I just checked the fee schedule for a few universities -- you're right. Fees seem extremely high these days compared to when I went to school. When I was in undergrad, we had a ton of U.S. international students because it was a bargain for them but I guess that's no longer the case.


You're assuming that graduate education is going to be highly valuable in the future...that may be, but it may also be that white-collar occupations get heavily automated, as a few analyses recently have shown.


All the more reason to get into a field that hires you for your head, not your hands. Usually that means grad school.


You can save for college, but then this gets deducted from your "need", causing financial aid to be reduced. There isn't much incentive to save when that just drives up the costs.


True, but above a certain income threshold, one which many of the visitors to this site exceed, you won't be getting any aid anyway. It sucks to be "punished" for doing the "right" thing and planning your your kid's future but what's the alternative, assuming a college education is the end goal?


They look at your income too. If you are a high earner with zero in the bank you aren't getting any aid.


As long as the government continues to give people loans (ie demand side) rather than directly provide a competitor to schools (ie supply side), the price will continue to grow.


I haven't been able to find much online historical tuition data, but the little I have found (about 100 years of Stanford tuition) shows that it was increasing before there were government loans at about the same rate it increased after government loans.

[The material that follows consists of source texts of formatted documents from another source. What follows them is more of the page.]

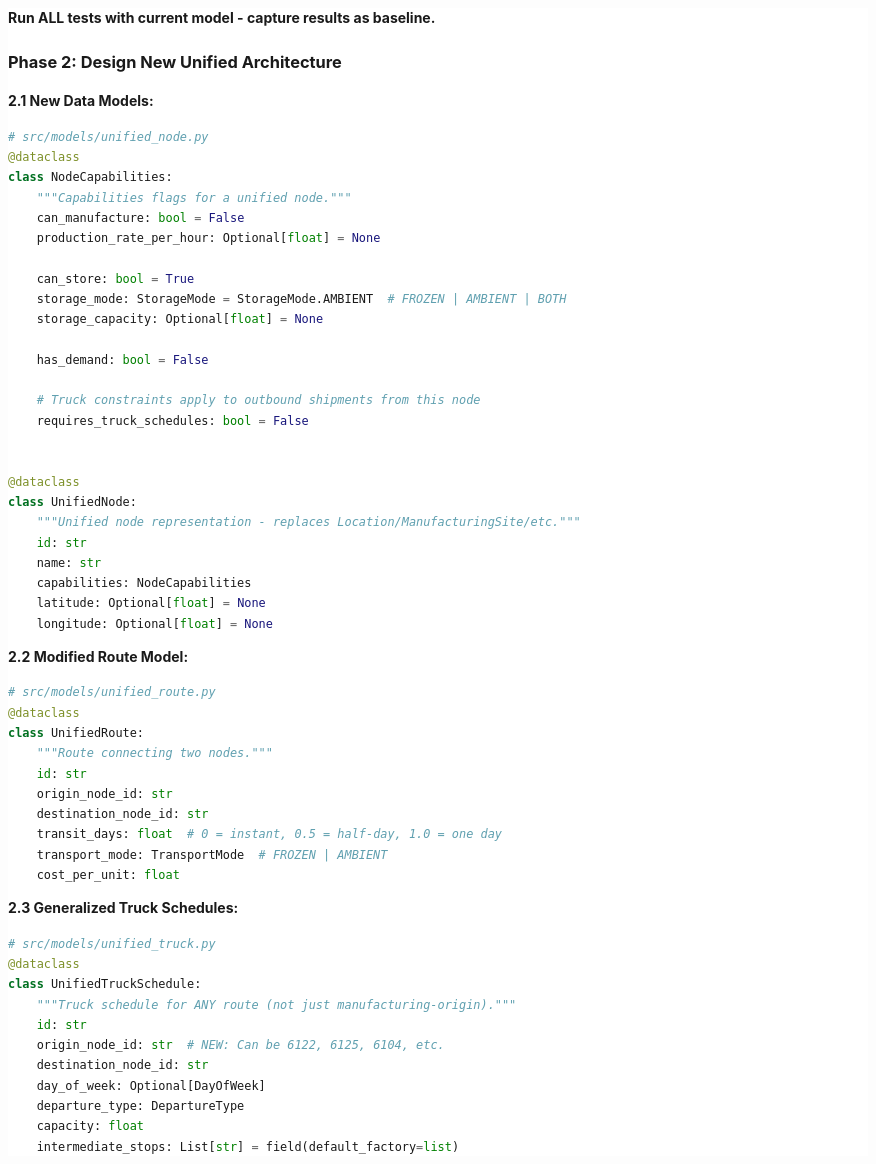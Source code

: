 **Run ALL tests with current model - capture results as baseline.**

### Phase 2: Design New Unified Architecture

**2.1 New Data Models:**

```python
# src/models/unified_node.py
@dataclass
class NodeCapabilities:
    """Capabilities flags for a unified node."""
    can_manufacture: bool = False
    production_rate_per_hour: Optional[float] = None

    can_store: bool = True
    storage_mode: StorageMode = StorageMode.AMBIENT  # FROZEN | AMBIENT | BOTH
    storage_capacity: Optional[float] = None

    has_demand: bool = False

    # Truck constraints apply to outbound shipments from this node
    requires_truck_schedules: bool = False


@dataclass
class UnifiedNode:
    """Unified node representation - replaces Location/ManufacturingSite/etc."""
    id: str
    name: str
    capabilities: NodeCapabilities
    latitude: Optional[float] = None
    longitude: Optional[float] = None
```

**2.2 Modified Route Model:**

```python
# src/models/unified_route.py
@dataclass
class UnifiedRoute:
    """Route connecting two nodes."""
    id: str
    origin_node_id: str
    destination_node_id: str
    transit_days: float  # 0 = instant, 0.5 = half-day, 1.0 = one day
    transport_mode: TransportMode  # FROZEN | AMBIENT
    cost_per_unit: float
```

**2.3 Generalized Truck Schedules:**

```python
# src/models/unified_truck.py
@dataclass
class UnifiedTruckSchedule:
    """Truck schedule for ANY route (not just manufacturing-origin)."""
    id: str
    origin_node_id: str  # NEW: Can be 6122, 6125, 6104, etc.
    destination_node_id: str
    day_of_week: Optional[DayOfWeek]
    departure_type: DepartureType
    capacity: float
    intermediate_stops: List[str] = field(default_factory=list)
```
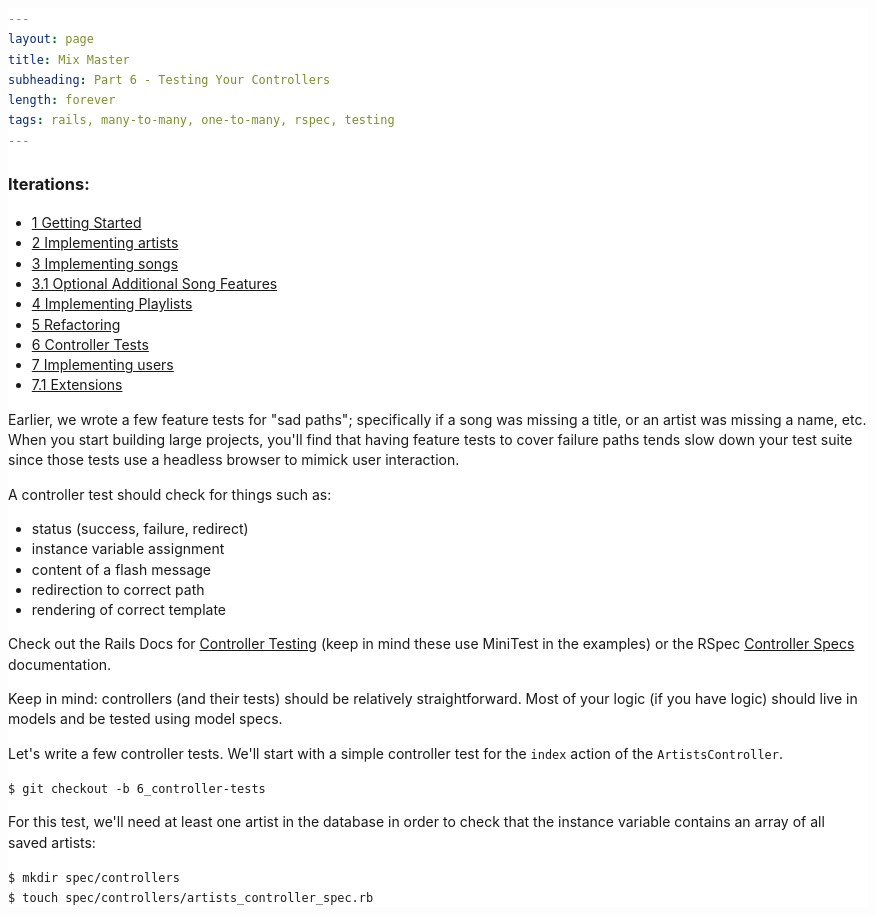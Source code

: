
 ```yaml
---
layout: page
title: Mix Master
subheading: Part 6 - Testing Your Controllers
length: forever
tags: rails, many-to-many, one-to-many, rspec, testing
---
```



### Iterations:

* [1 Getting Started](1_getting_started.markdown)
* [2 Implementing artists](2_implementing_artists.markdown)
* [3 Implementing songs](3_implementing_songs.markdown)
* [3.1 Optional Additional Song Features](3_optional_additional_song_features.markdown)
* [4 Implementing Playlists](4_implementing_playlists.markdown)
* [5 Refactoring](5_refactoring.markdown)
* [6 Controller Tests](6_controller_tests.markdown)
* [7 Implementing users](7_implementing_users.markdown)
* [7.1 Extensions](wip-image-upload.markdown)

Earlier, we wrote a few feature tests for "sad paths"; specifically if a song was missing a title, or an artist was missing a name, etc. When you start building large projects, you'll find that having feature tests to cover failure paths tends slow down your test suite since those tests use a headless browser to mimick user interaction.

A controller test should check for things such as:

* status (success, failure, redirect)
* instance variable assignment
* content of a flash message
* redirection to correct path
* rendering of correct template

Check out the Rails Docs for [Controller Testing](http://guides.rubyonrails.org/testing.html#functional-tests-for-your-controllers) (keep in mind these use MiniTest in the examples) or the RSpec [Controller Specs](https://www.relishapp.com/rspec/rspec-rails/docs/controller-specs) documentation.

Keep in mind: controllers (and their tests) should be relatively straightforward. Most of your logic (if you have logic) should live in models and be tested using model specs.

Let's write a few controller tests. We'll start with a simple controller test for the `index` action of the `ArtistsController`.

```
$ git checkout -b 6_controller-tests
```

For this test, we'll need at least one artist in the database in order to check that the instance variable contains an array of all saved artists:

```
$ mkdir spec/controllers
$ touch spec/controllers/artists_controller_spec.rb
```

This makes me doubt the theory that government loans are behind high tuition.


To add to that: many other countries subsidize or offer student loan and grant programs (including Canada) and domestic costs have not risen to the same extent. A loose example: https://www.cnbc.com/2017/07/13/heres-how-much-it-costs-to-g...

I think there are just too many counterpoints for the student loan thing to be accurate outside of a vacuum.


Stanford is not a good proxy bc the students were well funded before the loans poured fuel on the fire.

Loans help increase the cost of schools with lower social economic status (middle class) schools like state schools.

Loans allowed many schools to charge private costs for public education. Professor salaried have risen, cost structures are too high to support unloaned demand.


"Professor salaried[SIC] have risen,...."

This is untrue. If anything, the rapidly growing pool of poorly paid adjuncts has lowered the median salary. Perhaps you could take a look at this book for a deeper understanding of the issue.

https://www.insidehighered.com/news/2019/04/16/herb-childres...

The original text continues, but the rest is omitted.